Work order: Lines containing the word "have" are to be copied from the data below.

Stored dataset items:
::::::
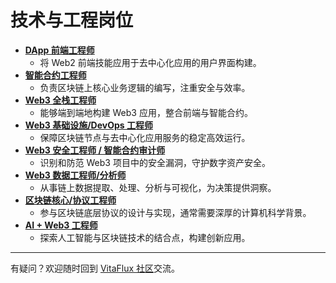# 技术与工程岗位

*   **[DApp 前端工程师](./01-dapp-frontend-developer/)**
    *   将 Web2 前端技能应用于去中心化应用的用户界面构建。
*   **[智能合约工程师](./02-smart-contract-engineer/)**
    *   负责区块链上核心业务逻辑的编写，注重安全与效率。
*   **[Web3 全栈工程师](./03-fullstack-web3-developer/)**
    *   能够端到端地构建 Web3 应用，整合前端与智能合约。
*   **[Web3 基础设施/DevOps 工程师](./04-web3-infrastructure-devops-engineer/)**
    *   保障区块链节点与去中心化应用服务的稳定高效运行。
*   **[Web3 安全工程师 / 智能合约审计师](./05-web3-security-auditor-engineer/)**
    *   识别和防范 Web3 项目中的安全漏洞，守护数字资产安全。
*   **[Web3 数据工程师/分析师](./06-web3-data-engineer-analyst/)**
    *   从事链上数据提取、处理、分析与可视化，为决策提供洞察。
*   **[区块链核心/协议工程师](./07-core-blockchain-protocol-engineer/)**
    *   参与区块链底层协议的设计与实现，通常需要深厚的计算机科学背景。
*   **[AI + Web3 工程师](./08-ai-web3-engineer/)**
    *   探索人工智能与区块链技术的结合点，构建创新应用。

---

有疑问？欢迎随时回到 [VitaFlux 社区](https://t.me/+04_gJoUytQo0MjBl)交流。
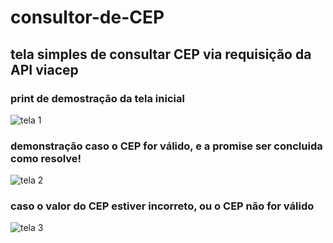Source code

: # consultor-de-CEP
## tela simples de consultar CEP via requisição da API viacep
### print de demostração da tela inicial
![tela 1](https://user-images.githubusercontent.com/88735972/150574282-c68ec1a5-e7bc-4cf6-944c-fa4c3e7724a6.PNG)
<br>
### demonstração caso o CEP for válido, e a promise ser concluida como resolve!
![tela 2](https://user-images.githubusercontent.com/88735972/150574531-5fe532d4-b0ad-48cc-ad90-6da35cb459df.PNG)
<br>
### caso o valor do CEP estiver incorreto, ou o CEP não for válido
![tela 3](https://user-images.githubusercontent.com/88735972/150574597-6313baa5-c648-4207-bf02-b8eeee913860.PNG)

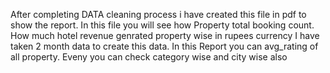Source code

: After completing DATA cleaning process i have created this file in pdf to show the report.
In this file you will see how Property total booking count.
How much hotel revenue genrated property wise in rupees currency
I have taken 2 month data to create this data.
In this Report you can avg_rating of all property.
Eveny you can check category wise and city wise also
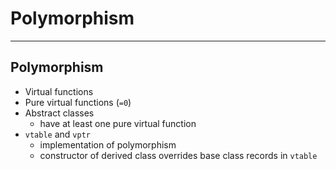 <!-- .slide: data-background="#111111" -->

# Polymorphism

___

## Polymorphism

* <!-- .element: class="fragment fade-in" --> Virtual functions
* <!-- .element: class="fragment fade-in" --> Pure virtual functions (<code>=0</code>)
* <!-- .element: class="fragment fade-in" --> Abstract classes
  * <!-- .element: class="fragment fade-in" --> have at least one pure virtual function
* <!-- .element: class="fragment fade-in" --> <code>vtable</code> and <code>vptr</code>
  * <!-- .element: class="fragment fade-in" --> implementation of polymorphism
  * <!-- .element: class="fragment fade-in" --> constructor of derived class overrides base class records in <code>vtable</code>
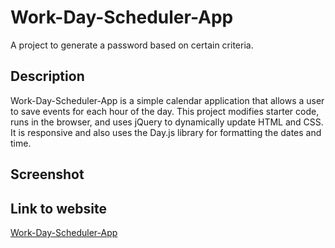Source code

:# Work-Day-Scheduler-App
A project to generate a password based on certain criteria.


## Description
Work-Day-Scheduler-App is a simple calendar application that allows a user to save events for each hour of the day. This project modifies starter code, runs in the browser, and uses jQuery to dynamically update HTML and CSS. It is responsive and also uses the Day.js library for formatting the dates and time.


## Screenshot
<!-- ![Work-Day-Scheduler-App](assets/images/05-javascript-challenge-demo.png) -->

## Link to website
[Work-Day-Scheduler-App](https://obeeyoma.github.io/work-day-scheduler-app/)
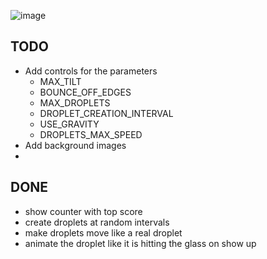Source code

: 
![image](https://github.com/leonardoad/droplets/assets/2466150/1db1b979-336c-4316-a03e-753a6476ca30)


## TODO
- Add controls for the parameters
  - MAX_TILT
  - BOUNCE_OFF_EDGES
  - MAX_DROPLETS
  - DROPLET_CREATION_INTERVAL
  - USE_GRAVITY
  - DROPLETS_MAX_SPEED
- Add background images
- 


## DONE
- show counter with top score
- create droplets at random intervals
- make droplets move like a real droplet
- animate the droplet like it is hitting the glass on show up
::::::
Result of this task:
: After completing DATA cleaning process i have created this file in pdf to show the report.
I have taken 2 month data to create this data.
  * <!-- .element: class="fragment fade-in" --> have at least one pure virtual function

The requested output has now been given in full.